Don't Allow Dirty Air to Be the Victor

Strengthening air quality standards will spur long overdue beneficial change, despite what polluters claim

Widely reported statements from industry lobbyists suggest that the Environmental Protection Agency's (EPA) proposal to improve air-quality standards spells economic doom.

In fact, strengthening air-quality standards to prevent respiratory illness, tens of thousands of premature deaths, and billions of dollars in medical expenses may help bring about long overdue common-sense changes that will prove economically beneficial in the long run.

(The EPA recently extended its deadline to March 12 for public comments on its proposal. People can call 1-888-TELLEPA, toll-free, to make their views known.)

Already some progress

We can provide energy for homes, business, and transportation with far less pollution than we do now. Some cities have already begun switching their bus fleets to natural gas, and many power plants now use alternative fuels or support energy-efficiency improvements.

Changes such as these will help us meet the new standards and develop a more economically resilient energy strategy over the long term.

Nevertheless, 26 years after the Clean Air Act became law, we still allow most trucks and buses to belch diesel fumes into the air and tolerate uncontrolled pollution from huge Midwestern coal-burning power plants.

Polluters have used the inadequate current standards to avoid needed changes. For example, electric utility lobbyists convinced officials in Pennsylvania not to support strict nitrogen oxide emissions reduction requirements by arguing that local air may meet current standards.

Since the polluters have persuaded many state legislatures to pass laws forbidding officials from going beyond federal minimum standards, efforts to protect people from harmful pollution levels have been stalled. People are being told, in effect, that the government already protects their health when it does not.

This charade harms efforts to clean up unhealthful East Coast air. New York, for example, receives significant amounts of pollution from large power plants in western Pennsylvania and the Midwest. New York officials fear that meeting their Clean Air Act obligations may prove futile because of smog from out of state. Because it thinks it's futile, New York fails to meet its cleanup obligations. And this undermines efforts in Massachusetts and Connecticut, recipients of New York's pollution. The polluters have created a dirty snowball effect that depends on keeping the health-based standards dishonest.

Predictably, polluters have claimed that the proposed revision of air quality standards will trigger job losses. But industry costs don't automatically translate into such losses. In fact, pollution-control requirements have caused a small net increase in jobs because they tend to force polluters to hire people to control pollution. Furthermore, we shouldn't equate a polluter's economic interests with those of society as a whole. Polluters often oppose pollution control precisely because they prefer high profits to increased hiring.

Government misled

In addition, polluters' compliance cost estimates tend to grossly mislead government officials. Acid rain controls, for instance, have cost a fraction of the amount EPA and industry officials estimated at the time Congress adopted the sulfur dioxide reduction program.

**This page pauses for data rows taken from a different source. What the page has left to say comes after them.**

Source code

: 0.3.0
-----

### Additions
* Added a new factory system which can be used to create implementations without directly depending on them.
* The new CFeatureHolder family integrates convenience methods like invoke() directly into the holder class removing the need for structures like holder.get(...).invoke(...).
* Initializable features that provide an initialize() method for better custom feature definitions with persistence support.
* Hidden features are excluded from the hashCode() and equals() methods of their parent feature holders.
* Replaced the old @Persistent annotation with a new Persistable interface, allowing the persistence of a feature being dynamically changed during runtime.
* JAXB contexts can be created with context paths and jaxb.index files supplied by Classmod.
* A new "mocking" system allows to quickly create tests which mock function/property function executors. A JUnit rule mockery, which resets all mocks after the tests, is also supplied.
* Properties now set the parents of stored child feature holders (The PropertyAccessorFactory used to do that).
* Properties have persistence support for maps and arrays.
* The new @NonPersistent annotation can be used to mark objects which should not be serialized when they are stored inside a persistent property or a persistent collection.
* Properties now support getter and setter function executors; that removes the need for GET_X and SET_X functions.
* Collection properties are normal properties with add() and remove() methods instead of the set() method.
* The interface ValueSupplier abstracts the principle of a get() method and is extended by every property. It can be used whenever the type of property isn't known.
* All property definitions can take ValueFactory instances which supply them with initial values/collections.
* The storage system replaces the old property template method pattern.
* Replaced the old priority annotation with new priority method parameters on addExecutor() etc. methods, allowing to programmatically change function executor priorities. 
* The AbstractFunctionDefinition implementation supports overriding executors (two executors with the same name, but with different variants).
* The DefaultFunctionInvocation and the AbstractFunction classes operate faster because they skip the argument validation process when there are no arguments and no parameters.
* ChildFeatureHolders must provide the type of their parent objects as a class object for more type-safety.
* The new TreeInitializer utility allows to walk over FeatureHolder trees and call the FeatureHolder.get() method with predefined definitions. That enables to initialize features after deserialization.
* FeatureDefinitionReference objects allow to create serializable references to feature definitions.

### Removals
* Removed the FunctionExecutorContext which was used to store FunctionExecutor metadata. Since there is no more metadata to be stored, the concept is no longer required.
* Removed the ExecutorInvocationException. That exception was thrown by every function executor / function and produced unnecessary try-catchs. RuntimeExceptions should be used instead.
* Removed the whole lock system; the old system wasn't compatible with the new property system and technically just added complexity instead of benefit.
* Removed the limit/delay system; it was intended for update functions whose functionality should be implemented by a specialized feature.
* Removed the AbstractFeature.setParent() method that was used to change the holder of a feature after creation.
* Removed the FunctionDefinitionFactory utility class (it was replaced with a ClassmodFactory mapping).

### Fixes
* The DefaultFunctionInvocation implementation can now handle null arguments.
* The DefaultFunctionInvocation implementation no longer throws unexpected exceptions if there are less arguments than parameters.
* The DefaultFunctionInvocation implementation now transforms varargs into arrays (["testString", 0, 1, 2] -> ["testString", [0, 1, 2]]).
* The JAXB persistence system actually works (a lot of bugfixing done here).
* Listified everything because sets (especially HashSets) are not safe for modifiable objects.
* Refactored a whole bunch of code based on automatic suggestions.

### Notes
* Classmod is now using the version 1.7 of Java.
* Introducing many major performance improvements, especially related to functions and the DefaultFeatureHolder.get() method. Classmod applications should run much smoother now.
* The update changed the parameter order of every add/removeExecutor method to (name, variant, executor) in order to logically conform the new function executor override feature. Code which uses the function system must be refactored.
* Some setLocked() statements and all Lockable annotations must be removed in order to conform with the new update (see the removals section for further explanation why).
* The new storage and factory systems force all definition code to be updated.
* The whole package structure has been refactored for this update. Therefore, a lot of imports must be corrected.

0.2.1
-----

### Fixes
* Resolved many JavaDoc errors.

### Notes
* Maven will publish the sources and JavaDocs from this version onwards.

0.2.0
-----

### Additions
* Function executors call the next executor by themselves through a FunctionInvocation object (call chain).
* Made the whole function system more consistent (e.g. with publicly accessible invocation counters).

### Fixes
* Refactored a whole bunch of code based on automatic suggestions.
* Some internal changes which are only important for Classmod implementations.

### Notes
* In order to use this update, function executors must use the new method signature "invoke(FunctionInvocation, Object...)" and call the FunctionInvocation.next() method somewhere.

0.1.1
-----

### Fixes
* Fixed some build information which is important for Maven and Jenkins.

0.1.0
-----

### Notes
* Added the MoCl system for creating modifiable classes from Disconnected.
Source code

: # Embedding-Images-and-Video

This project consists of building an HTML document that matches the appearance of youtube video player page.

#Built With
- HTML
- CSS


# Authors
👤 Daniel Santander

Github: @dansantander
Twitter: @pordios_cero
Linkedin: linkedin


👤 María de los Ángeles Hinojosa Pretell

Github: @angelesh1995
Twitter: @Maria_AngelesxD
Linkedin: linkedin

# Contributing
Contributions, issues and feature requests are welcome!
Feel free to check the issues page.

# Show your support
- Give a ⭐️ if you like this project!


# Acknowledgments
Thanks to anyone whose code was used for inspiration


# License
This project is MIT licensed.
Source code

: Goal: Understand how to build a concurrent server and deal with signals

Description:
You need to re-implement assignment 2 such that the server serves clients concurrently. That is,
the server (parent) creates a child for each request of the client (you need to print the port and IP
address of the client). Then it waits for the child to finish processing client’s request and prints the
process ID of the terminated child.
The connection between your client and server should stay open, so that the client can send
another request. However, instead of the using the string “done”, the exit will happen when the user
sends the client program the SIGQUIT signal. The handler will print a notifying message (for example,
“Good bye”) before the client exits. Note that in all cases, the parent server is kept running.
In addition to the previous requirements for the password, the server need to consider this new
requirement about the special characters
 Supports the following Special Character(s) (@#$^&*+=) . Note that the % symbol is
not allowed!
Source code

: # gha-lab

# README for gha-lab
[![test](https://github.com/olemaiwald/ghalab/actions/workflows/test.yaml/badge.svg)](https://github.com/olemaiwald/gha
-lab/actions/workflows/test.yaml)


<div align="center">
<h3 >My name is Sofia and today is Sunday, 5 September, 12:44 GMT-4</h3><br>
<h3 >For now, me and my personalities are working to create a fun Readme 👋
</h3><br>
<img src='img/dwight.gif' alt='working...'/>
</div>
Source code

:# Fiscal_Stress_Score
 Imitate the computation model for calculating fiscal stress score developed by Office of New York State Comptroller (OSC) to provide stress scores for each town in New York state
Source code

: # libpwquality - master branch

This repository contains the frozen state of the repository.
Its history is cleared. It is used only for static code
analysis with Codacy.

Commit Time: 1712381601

Studies of older pollution-control programs also have shown that EPA and polluter pre-regulation estimates regularly overstate actual post-regulation compliance costs. The law requires the EPA to write new standards that adequately protect public health. Congress wrote the law this way for a simple reason: We all must breathe and therefore cannot choose to avoid the health problems poor air quality creates.

Industry lobbyists will pressure the EPA to neglect this legal obligation to write new standards that adequately protect public health. They will seek congressional review of the final standards, arguing that the costs of pollution control outweigh the benefits of stricter standards.

Congress and the EPA should realize that the short-term costs will economically benefit some workers and companies with cleaner alternative technologies. In the long run, pollution-reducing investments will benefit the economy as a whole. More important, stricter air-quality standards will remedy ongoing harm to vulnerable children, the elderly, and asthma sufferers.

The EPA and Congress should not allow dirty air to harm millions of people, despite the usual whining from special interests. Strengthening air quality standards will spur long overdue and very beneficial change.

* David M. Driesen is on the faculty of the Center for Global Law and Practice at Syracuse University College of Law.